Hodl Hodl / Debifi wins on custody and privacy. Strike wins on price and speed. Unchained wins on large-loan depth and US regulatory clarity. Pick based on which constraint dominates your situation.

How to Take a Loan on Debifi

  1. Create an account. Email and basic info. Save your password and 2FA — this account is your link to your borrower key.
  2. Browse offers. Lenders post offers with APR, LTV, loan size, duration, and KYC requirements. Filter for the terms you want.
  3. Accept an offer. Both parties commit. The platform generates a fresh 3-of-4 multisig wallet for this loan.
  4. Generate your borrower key. Store it carefully — losing it means you cannot sign to recover your collateral.
  5. Deposit Bitcoin into the multisig. Your collateral lives in this wallet for the loan duration. It is on-chain and verifiable at any time.
  6. Receive the loan principal. USDT, USDC, or fiat depending on the offer.
  7. Pay interest on the schedule. Monthly, quarterly, or at maturity depending on the offer terms.
  8. Repay and reclaim collateral. When you repay the principal, the lender, you, and Debifi (or key agent) co-sign to release the BTC back to your wallet.

Pros and Cons

What Hodl Hodl / Debifi Gets Right

  • 3-of-4 multisig with independent key agent — no single party can move your collateral
  • Rehypothecation is structurally impossible, not just contractually prohibited
  • Minimal KYC on many offers — the only mainstream Bitcoin loan platform with this property
  • Global jurisdictional reach (OFAC sanctions enforced; otherwise broadly available)
  • Market-set rates: you see real lender offers, not platform-mandated pricing
  • Stablecoin loans (USDT, USDC) available alongside fiat
  • Non-custodial design survives platform-level events — no "platform got hacked" failure mode
  • Hodl Hodl team has operated since 2018 with no major insolvency or loss-of-funds incidents
  • Open and transparent multisig wallet — every move is on-chain and auditable

Where It Falls Short

  • Liquidity thinner than centralized platforms — you may wait for matching offers
  • Complexity higher than custodial lenders — multisig setup requires care
  • Liquidation process is slower (multi-party coordination) than centralized auto-liquidation
  • Some offers do require KYC, especially institutional-sized loans through Debifi
  • No traditional customer support — disputes can take time to resolve through the multisig process
  • Loan sizes are constrained by the offer market; very large loans may need to be split
  • Newer Debifi platform has shorter operating history than the original Hodl Hodl trading product

Verdict: 8.5/10

Hodl Hodl / Debifi earns 8.5/10. It has the strongest custody model in mainstream Bitcoin lending — a 3-of-4 multisig where no single party can move your collateral. It has the most privacy-preserving onboarding of any platform with meaningful liquidity. It has operated since 2018 without a major incident, which is something Strike, Nexo, and most CeFi lenders cannot match.

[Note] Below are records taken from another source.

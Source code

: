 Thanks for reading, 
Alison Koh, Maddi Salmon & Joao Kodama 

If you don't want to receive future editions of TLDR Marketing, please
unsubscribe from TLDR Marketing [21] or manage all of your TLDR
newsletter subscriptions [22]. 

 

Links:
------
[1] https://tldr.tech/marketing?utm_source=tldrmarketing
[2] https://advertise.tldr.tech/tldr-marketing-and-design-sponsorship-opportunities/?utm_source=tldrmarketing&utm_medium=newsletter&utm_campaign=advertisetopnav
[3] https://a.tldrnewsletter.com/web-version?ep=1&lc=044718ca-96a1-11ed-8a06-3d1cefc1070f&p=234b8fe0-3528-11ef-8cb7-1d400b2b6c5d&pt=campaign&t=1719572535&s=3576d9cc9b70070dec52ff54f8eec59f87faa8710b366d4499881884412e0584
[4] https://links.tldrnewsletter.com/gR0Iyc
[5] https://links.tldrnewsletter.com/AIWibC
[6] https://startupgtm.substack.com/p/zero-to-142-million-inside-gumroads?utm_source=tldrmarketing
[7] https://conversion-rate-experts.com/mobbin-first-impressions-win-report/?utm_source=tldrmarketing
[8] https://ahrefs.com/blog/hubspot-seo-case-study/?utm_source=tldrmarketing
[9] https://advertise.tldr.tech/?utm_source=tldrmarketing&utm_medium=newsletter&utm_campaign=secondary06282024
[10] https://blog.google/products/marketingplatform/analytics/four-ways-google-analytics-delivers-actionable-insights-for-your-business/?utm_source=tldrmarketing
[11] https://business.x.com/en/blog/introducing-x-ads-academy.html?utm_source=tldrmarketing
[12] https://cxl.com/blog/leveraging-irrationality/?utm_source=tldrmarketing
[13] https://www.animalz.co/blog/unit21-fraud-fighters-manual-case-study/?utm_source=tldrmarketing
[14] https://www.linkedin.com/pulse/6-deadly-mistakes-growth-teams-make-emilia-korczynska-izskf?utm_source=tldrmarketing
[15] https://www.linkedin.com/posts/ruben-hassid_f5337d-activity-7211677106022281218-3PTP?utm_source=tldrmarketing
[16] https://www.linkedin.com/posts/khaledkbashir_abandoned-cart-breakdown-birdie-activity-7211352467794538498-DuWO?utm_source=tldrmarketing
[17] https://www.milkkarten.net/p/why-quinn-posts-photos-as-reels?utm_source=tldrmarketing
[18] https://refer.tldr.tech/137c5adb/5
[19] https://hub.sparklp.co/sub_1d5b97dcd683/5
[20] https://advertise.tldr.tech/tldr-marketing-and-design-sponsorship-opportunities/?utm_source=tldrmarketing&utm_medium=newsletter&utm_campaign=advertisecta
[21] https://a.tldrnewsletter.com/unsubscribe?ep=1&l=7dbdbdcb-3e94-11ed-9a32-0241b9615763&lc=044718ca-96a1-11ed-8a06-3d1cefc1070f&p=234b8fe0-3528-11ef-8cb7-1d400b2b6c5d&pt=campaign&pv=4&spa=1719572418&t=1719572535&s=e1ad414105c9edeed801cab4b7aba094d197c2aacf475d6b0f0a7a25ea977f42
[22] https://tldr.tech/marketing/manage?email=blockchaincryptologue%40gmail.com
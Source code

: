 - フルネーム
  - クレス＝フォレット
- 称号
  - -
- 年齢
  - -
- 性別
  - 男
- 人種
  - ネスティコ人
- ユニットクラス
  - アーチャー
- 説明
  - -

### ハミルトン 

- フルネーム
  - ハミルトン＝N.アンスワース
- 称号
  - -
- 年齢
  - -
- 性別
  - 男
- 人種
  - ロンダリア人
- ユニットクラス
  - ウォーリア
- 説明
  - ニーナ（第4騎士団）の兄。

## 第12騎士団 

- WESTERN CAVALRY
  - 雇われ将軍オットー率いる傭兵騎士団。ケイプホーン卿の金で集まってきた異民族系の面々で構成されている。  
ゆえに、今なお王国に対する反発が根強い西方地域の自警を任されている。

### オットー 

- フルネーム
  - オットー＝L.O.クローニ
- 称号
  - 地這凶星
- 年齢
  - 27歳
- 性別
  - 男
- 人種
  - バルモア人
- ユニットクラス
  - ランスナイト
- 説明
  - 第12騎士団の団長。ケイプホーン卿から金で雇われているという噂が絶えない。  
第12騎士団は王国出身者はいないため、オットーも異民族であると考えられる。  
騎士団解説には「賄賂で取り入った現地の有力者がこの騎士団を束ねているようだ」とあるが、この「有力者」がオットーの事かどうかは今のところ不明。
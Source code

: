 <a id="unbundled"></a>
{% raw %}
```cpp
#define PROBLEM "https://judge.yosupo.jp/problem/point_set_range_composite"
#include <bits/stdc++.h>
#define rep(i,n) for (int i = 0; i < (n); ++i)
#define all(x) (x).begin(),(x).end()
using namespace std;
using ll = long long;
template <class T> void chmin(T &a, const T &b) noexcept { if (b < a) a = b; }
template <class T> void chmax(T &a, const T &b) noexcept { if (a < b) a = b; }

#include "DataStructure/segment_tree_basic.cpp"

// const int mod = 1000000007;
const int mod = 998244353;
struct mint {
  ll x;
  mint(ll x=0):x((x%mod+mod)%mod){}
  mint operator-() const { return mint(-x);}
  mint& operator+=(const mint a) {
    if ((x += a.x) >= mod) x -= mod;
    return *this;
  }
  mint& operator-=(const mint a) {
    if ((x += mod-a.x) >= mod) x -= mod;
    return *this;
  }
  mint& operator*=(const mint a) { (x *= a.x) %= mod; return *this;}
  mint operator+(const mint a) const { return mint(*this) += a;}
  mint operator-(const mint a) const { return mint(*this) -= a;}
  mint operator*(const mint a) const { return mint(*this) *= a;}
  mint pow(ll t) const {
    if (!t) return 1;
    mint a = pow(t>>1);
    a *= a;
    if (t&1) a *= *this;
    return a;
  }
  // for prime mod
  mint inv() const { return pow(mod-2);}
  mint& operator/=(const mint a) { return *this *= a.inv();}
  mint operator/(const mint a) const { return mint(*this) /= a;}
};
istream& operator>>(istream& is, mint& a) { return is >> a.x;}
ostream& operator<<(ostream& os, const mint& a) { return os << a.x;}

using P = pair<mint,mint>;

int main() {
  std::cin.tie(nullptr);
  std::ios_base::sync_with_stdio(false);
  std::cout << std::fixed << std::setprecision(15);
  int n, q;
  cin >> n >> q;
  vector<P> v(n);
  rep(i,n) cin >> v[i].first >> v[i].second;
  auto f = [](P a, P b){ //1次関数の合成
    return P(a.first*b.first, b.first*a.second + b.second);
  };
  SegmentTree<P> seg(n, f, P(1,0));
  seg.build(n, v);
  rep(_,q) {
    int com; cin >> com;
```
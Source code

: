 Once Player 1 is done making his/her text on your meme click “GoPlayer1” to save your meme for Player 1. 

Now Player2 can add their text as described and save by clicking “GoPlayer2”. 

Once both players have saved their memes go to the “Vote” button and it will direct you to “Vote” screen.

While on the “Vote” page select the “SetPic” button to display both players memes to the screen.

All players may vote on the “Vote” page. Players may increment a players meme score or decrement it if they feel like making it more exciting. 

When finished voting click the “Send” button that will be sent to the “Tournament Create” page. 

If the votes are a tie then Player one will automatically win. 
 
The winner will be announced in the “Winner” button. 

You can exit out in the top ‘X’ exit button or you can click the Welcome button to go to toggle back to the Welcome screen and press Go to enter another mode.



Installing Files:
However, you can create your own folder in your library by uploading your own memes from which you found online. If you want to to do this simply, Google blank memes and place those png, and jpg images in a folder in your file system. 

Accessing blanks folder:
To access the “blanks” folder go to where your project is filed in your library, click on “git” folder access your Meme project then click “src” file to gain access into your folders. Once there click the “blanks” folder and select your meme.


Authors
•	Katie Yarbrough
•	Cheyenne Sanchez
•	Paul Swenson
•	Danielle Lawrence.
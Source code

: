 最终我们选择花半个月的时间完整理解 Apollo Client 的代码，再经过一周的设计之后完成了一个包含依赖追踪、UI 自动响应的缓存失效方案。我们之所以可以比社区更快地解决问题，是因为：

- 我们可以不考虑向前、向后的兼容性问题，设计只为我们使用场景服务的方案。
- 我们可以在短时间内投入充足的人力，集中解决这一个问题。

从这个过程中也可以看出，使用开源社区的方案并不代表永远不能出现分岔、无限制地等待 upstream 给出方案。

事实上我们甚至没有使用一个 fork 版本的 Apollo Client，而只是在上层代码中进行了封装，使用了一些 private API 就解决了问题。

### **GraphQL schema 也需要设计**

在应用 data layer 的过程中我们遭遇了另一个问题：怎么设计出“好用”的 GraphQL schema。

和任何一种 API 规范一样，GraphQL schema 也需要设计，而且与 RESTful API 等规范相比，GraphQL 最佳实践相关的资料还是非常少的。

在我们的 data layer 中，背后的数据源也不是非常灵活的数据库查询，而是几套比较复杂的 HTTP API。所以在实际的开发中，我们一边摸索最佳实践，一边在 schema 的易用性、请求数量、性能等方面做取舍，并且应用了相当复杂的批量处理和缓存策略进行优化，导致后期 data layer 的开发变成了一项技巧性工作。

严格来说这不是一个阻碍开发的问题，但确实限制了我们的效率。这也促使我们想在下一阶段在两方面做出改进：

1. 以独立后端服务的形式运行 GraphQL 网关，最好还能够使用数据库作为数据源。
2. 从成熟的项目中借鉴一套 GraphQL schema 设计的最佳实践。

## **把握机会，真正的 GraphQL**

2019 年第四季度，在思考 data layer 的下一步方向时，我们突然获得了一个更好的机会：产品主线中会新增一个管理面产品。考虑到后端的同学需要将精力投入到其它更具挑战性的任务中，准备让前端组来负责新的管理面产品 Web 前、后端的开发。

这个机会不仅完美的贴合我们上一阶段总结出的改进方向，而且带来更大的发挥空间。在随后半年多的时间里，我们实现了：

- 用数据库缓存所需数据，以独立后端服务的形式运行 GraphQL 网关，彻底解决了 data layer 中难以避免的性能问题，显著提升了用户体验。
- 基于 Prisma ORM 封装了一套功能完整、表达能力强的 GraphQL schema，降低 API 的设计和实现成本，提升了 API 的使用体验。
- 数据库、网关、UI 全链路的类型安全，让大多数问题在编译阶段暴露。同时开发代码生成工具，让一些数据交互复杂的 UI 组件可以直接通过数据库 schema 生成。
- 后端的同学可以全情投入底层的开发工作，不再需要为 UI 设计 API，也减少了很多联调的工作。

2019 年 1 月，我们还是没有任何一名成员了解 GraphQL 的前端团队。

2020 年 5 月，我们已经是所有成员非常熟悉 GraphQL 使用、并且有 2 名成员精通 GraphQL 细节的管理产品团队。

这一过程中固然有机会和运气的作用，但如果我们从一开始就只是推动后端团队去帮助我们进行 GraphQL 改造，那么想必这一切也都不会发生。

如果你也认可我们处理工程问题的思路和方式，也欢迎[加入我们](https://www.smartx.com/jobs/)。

What keeps it from a higher score: liquidity is thinner, the user experience requires more attention than "press button to apply," and the multi-party liquidation process is slower. These are the costs of non-custodial design and they are real. For users who want a quick centralized loan with one-click apply, this is not the tool.

If you value sovereignty over your collateral, privacy in your borrowing, or simply do not trust any custodial lender enough to give them your Bitcoin, Debifi is the best option in 2026. For everything else, see Strike for low cost or Unchained for very large loans with US regulatory clarity.

Try Non-Custodial Lending

Browse live offers on Debifi. Multisig escrow, your key, your control.

Open DebifiCompare All Loans

Frequently Asked Questions

What is Hodl Hodl and what is Debifi?

Hodl Hodl is a peer-to-peer Bitcoin trading platform launched in 2018, known for non-custodial multisig escrow and no mandatory KYC. Debifi is the loans-focused spin-off, operated by the same team. Where Hodl Hodl mostly handles spot Bitcoin trades, Debifi is purpose-built for Bitcoin-backed lending and uses a 3-of-4 multisig where the keys are split between the borrower, the lender, Debifi, and AnchorWatch (a regulated key agent). The two products share DNA but are separate platforms. For Bitcoin-backed loans in 2026, Debifi is the active product to use.

How does the multisig escrow work?

On Debifi, a 3-of-4 multisig wallet is created. The borrower holds one key. The lender holds one key. Debifi holds one key. AnchorWatch (an independent regulated key agent) holds the fourth. Three of those four keys are required to move the Bitcoin. No single party can move your collateral alone — not the lender, not Debifi, not AnchorWatch. To liquidate, multiple independent parties have to agree, which is exactly the point. On the original Hodl Hodl trading platform, a simpler 2-of-3 multisig is used between buyer, seller, and Hodl Hodl.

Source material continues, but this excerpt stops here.